CN116129924A

CN116129924A - Speex-based noise identification method

Info

Publication number: CN116129924A
Application number: CN202310056306.8A
Authority: CN
Inventors: 金海林; 俞振飞; 吕连新; 余海; 宋晹; 汪丽芳; 李一君; 刘旭伟; 张得军; 肖非
Original assignee: Radio and Television Group of Zhejiang; Hangzhou Linker Technology Co ltd
Current assignee: Radio and Television Group of Zhejiang; Hangzhou Linker Technology Co ltd
Priority date: 2023-01-17
Filing date: 2023-01-17
Publication date: 2023-05-16

Abstract

The invention discloses a Speex-based noise identification method, which comprises the following steps of: s1, using Spex to reduce noise on an original audio signal to obtain a primary noise reduction audio signal and a filtered primary noise signal; s2, calculating a noise value for each T milliseconds of a primary noise signal and recording the noise value into a primary noise array D; s3, calculating a primary noise average difference MD of the D; s4, the Speex noise reduction is used for the primary noise reduction audio signal again, and a secondary noise reduction audio signal and a filtered secondary noise signal are obtained; s5, calculating a noise value for the secondary noise signal every T2 milliseconds and enabling the noise value to reach a secondary noise array D2; s6, calculating a secondary noise average difference MD2 of the D2; s7, calculating a variation coefficient K of MD and MD2, and if the K is larger than a noise threshold value, indicating that noise exists. The method and the device have high accuracy and are suitable for the field of broadcast audio signal processing.

Description

Speex-based noise identification method

Technical Field

The invention relates to the field of audio signal analysis, in particular to a Speex-based noise identification method for broadcast audio signals.

Background

In the actual application scene of the broadcasting station, noise is received sometimes due to environmental factors, and people need to be detected and prompted, so that staff can process the noise in time. In the process of analyzing the audio signal, when the signal-to-noise ratio (SNR) of the audio signal is not high, noise misjudgment occurs with high probability, so that the usability of the system is reduced.

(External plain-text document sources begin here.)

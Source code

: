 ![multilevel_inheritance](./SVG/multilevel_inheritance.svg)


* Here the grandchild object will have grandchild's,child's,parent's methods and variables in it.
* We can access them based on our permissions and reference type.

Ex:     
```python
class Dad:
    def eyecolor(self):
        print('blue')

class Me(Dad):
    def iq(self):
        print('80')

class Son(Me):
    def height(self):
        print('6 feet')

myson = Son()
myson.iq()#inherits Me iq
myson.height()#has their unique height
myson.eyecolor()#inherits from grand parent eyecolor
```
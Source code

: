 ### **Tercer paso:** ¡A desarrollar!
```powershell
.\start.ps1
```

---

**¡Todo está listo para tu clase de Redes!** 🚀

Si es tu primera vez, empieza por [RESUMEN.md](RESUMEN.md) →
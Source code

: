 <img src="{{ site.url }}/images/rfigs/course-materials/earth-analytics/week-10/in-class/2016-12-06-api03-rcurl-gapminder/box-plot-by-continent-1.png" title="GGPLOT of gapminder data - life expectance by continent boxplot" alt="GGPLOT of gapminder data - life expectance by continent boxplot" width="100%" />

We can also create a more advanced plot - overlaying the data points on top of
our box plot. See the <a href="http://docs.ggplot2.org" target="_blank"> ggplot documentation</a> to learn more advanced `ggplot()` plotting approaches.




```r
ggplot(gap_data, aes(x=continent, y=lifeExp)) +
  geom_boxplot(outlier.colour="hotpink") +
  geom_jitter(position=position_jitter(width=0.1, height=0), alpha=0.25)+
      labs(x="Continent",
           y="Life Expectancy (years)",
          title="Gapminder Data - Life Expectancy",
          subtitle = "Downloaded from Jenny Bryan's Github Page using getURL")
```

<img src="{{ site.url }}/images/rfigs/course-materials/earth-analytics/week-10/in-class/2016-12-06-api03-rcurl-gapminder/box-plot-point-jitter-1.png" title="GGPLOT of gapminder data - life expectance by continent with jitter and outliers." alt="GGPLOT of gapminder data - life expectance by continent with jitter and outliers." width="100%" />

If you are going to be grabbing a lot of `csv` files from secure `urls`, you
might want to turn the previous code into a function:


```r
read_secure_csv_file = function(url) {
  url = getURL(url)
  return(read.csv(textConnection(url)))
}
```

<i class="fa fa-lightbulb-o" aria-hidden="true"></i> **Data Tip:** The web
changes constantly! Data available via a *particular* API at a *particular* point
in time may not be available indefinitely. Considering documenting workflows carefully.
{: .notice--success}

Speex is a set of open source free, unprotected applications mainly for speech, which includes not only codecs, but also practical modules such as AEC (echo cancellation), NS (denoising), etc. However, the accuracy of the pure Speex noise reduction is not sufficient, and the effect is not satisfactory for the broadcast audio signal.

Disclosure of Invention

The invention mainly solves the technical problem of low noise recognition accuracy in the prior art, and provides a Speex-based noise recognition method with high recognition rate.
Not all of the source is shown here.